AVX512/VBMI2: A Programmer’s Perspective

Linus Torvalds had some interesting things to say about AVX512: “I hope AVX512 dies a painful death… I absolutely detest FP benchmarks, and I realize other people care deeply. I just think AVX512 is exactly the wrong thing to do…”. Having had the unique opportunity of migrating a portion of SingleStore’s library of SIMD kernels from AVX2 to AVX512/VBMI over the last few months, I disagree. For one thing, AVX512 is not designed solely for floating-point workloads. SingleStore’s code fundamentally deals with whizzing bytes around, and AVX512 is more than up to the task.

In case you haven't heard of SingleStore, it's an extremely high-performance distributed SQL database management system and cloud database service that can handle all kinds of workloads, from transactional to analytical. It really shines for real-time analytics (summary aggregate queries on large volumes of rapidly changing data). We get our speed through compilation and, on our columnstore access method, vectorization. Squeezing the last, best bit of performance out of our vectorized execution is where SIMD comes in. AVX2 has given us several-times speedups. I investigated whether we can double that yet again with AVX512/VBMI.

As an Intel partner with early access, I tested the performance of Ice Lake which was launched today. The results were good: on individual kernels, I could often approach or achieve a 2x speedup over the AVX2 implementation, simply by virtue of the doubled register size. While previous generations of CPUs supporting AVX512 had downclocking issues, the Icelake chips seemed to have negligible drops in clock speed even when running an AVX512 workload on all cores. Below is a chart showing the performance of the three versions of ByteUnpacking, a kernel which takes an array of values of byte width X and extends each value to byte width Y. This is denoted as ByteUnpack_X_Y in the chart. SingleStore uses ByteUnpacking extensively as data is read from disk and decoded.

Chart: ByteUnpacking Performance. Performance comparison of the three versions of ByteUnpacking (Scalar, AVX2, AVX512), with AVX512 showing the best results.

However, even ignoring the performance aspects, I’d still argue that AVX512 is a big step over AVX2 for one important reason: ease of use. Developers have vectorized their code for years and will continue to do so. By making their SIMD instructions easier to use, Intel is saving developers thousands of hours. AVX512 is easier to use for two reasons:

New, more powerful instructions
Predicated instructions

More Powerful Instructions

AVX512 and especially VBMI/VBMI2 provide a whole suite of exciting new instructions:

Multishift (bit-level selection of bytes)
Expand/Compress
Arbitrary byte-level permutes

The byte-level permutes are huge. When designing a SIMD algorithm, it’s often necessary to move data around within a register. In AVX terminology, intra-lane movement is called a shuffle while inter-lane movement is called a permute. This operation comes up in the byte unpacking kernel shown above.

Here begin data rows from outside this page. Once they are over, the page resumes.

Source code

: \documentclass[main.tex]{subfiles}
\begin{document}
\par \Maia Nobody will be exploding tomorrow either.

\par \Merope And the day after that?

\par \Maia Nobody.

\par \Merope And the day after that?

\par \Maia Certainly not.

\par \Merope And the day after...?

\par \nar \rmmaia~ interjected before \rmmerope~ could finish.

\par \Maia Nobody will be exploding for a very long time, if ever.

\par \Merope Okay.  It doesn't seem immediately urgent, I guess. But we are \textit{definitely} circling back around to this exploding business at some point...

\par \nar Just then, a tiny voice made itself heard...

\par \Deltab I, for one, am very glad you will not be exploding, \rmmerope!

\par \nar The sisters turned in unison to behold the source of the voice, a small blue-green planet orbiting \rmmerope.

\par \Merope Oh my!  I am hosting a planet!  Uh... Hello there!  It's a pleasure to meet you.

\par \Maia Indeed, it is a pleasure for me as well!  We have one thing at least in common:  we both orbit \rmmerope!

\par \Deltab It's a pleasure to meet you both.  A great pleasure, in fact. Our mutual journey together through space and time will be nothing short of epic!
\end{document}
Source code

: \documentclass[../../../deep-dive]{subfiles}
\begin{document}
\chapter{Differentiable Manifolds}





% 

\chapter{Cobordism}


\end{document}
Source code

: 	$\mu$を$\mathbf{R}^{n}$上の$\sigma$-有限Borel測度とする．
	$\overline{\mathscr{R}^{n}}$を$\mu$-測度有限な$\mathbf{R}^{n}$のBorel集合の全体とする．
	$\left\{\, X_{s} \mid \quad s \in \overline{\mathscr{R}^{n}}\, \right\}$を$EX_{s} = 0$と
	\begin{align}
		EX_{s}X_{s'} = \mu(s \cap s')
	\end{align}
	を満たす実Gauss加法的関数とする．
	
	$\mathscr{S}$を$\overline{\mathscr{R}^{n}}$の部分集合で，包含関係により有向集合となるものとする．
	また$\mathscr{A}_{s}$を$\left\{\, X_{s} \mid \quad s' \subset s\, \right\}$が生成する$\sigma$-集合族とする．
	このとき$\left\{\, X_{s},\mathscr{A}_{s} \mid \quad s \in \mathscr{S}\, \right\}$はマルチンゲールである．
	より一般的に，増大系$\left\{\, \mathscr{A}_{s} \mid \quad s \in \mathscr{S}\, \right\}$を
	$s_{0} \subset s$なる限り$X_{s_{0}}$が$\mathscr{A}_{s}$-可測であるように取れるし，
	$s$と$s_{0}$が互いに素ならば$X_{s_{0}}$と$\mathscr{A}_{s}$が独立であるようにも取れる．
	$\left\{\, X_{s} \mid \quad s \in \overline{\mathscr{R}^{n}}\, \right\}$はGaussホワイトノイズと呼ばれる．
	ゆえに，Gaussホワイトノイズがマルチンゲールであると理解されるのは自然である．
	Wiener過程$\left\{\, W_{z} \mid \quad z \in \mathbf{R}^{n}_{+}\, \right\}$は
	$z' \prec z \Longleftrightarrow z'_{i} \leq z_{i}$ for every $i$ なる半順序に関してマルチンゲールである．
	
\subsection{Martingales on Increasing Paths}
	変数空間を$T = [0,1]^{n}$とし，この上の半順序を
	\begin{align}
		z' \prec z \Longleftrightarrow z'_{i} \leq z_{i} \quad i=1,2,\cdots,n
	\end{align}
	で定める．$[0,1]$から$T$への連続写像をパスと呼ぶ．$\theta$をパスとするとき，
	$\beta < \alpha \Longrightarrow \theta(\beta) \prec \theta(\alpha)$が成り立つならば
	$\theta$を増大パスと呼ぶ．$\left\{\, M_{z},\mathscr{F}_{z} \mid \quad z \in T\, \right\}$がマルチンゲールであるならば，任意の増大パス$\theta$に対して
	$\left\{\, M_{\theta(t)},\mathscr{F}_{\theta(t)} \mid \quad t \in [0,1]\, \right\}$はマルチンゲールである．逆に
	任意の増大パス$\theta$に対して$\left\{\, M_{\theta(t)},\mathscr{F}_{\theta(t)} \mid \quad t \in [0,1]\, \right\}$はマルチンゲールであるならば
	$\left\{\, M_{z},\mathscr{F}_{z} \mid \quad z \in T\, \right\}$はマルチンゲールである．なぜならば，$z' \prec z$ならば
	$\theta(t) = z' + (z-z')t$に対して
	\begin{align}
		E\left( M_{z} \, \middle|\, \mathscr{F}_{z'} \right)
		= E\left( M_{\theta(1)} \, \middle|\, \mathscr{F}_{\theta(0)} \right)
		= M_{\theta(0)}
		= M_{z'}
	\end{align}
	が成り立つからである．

As a toy example, suppose we want to put all of the even-indexed bytes in an AVX register into the lower half and the odd-indexed bytes into the top half. AVX2 provides 32- and 64-bit permutes and byte-granular shuffles. The code would look something like:

__m256i vecShuffle = _mm256_set_epi8(0xf, 0xd, 0xb, 0x9, 0x7, 0x5, 0x3, 0x1,
                                     0xe, 0xc, 0xa, 0x8, 0x6, 0x4, 0x2, 0x0,
                                     0xf, 0xd, 0xb, 0x9, 0x7, 0x5, 0x3, 0x1,
                                     0xe, 0xc, 0xa, 0x8, 0x6, 0x4, 0x2, 0x0);
vec = _mm256_shuffle_epi8(vec, vecShuffle);
vec = _mm256_permute4x64_epi64(vec, 0xd8);

This pattern of a shuffle and a permute for arbitrary byte rearrangement is both frequent and cumbersome, as now there are two steps to the process. In contrast, AVX512 can do this in a single operation:

__m512i vecShuffle = _mm512_set_epi8(63, 61, 59, 57, 55, 53, 51, 49,
                                     47, 45, 43, 41, 39, 37, 35, 33,
                                     31, 29, 27, 25, 23, 21, 19, 17,
                                     15, 13, 11,  9,  7,  5,  3,  1,
                                     62, 60, 58, 56, 54, 52, 50, 48,
                                     46, 44, 42, 40, 38, 36, 34, 32,
                                     30, 28, 26, 24, 22, 20, 18, 16,
                                     14, 12, 10,  8,  6,  4,  2,  0);
vec = _mm512_permutexvar_epi8(vecShuffle, vec);

Not only is this fewer instructions, it’s actually easier to think about: In the AVX512 version, we simply pick which byte ends up where by index. It’s more readable, less error-prone, and easier to write.

Predicated Instructions

AVX512 provides variants of each instruction prefixed with mask or maskz, which perform the operation only on elements with a 1 for the corresponding element in the input mask. The obvious use-case for this is conditionally performing operations. For example, SingleStore makes extensive use of both bit vectors (where true is denoted by a 1 bit) and byte vectors (where true is denoted by a 0xff byte). Using these predicated instructions, converting between the two is trivial:

__mmask64 bits = *bitVector;
__m512i bytes = _mm512_maskz_set1_epi8(bits, 0xff);
_mm512_storeu_si512(byteVector, bytes);

On top of that, AVX512’s comparisons provide bit vectors rather than byte vectors! This means that predicated instructions flow seamlessly one into another. For example, suppose we wanted to compact every element in an array greater than 10 and store it to some pointer output. We can use an instruction introduced in VBMI2 called compress, which squashes every element with a 1 in the mask to be adjacent to each other. The store variant of compress writes these to memory rather than outputting a register. AVX512/VBMI2 makes this task trivial:

__m512i vec10 = _mm512_set1_epi32(10);
__mmask16 mask = _mm512_cmpgt_epi32_mask(vecInput, vec10);
_mm512_compressstoreu_epi32(output, mask, vecInput);

The mask scheme gives the added advantage of easily knowing the number of elements passing the comparison using a popcount. The sheer utility provided by predicated instructions makes AVX512 much easier and simpler to program.

Conclusion

For the first time, I feel that I’m dealing with a friendly SIMD instruction set. I’ve only explored the tip of the iceberg with regards to the improved useability and developer-time savings provided by AVX512/VBMI. If your team is looking to improve performance but finds AVX2 or earlier daunting, give AVX512/VBMI a try. It really is easier to develop faster algorithms faster than on any other SIMD platform I’m aware of. Even if manually writing intrinsics is not your cup of tea, I’m sure compilers will have a much easier time of vectorizing code for AVX512/VBMI, and the performance benefits alone could be well worth it.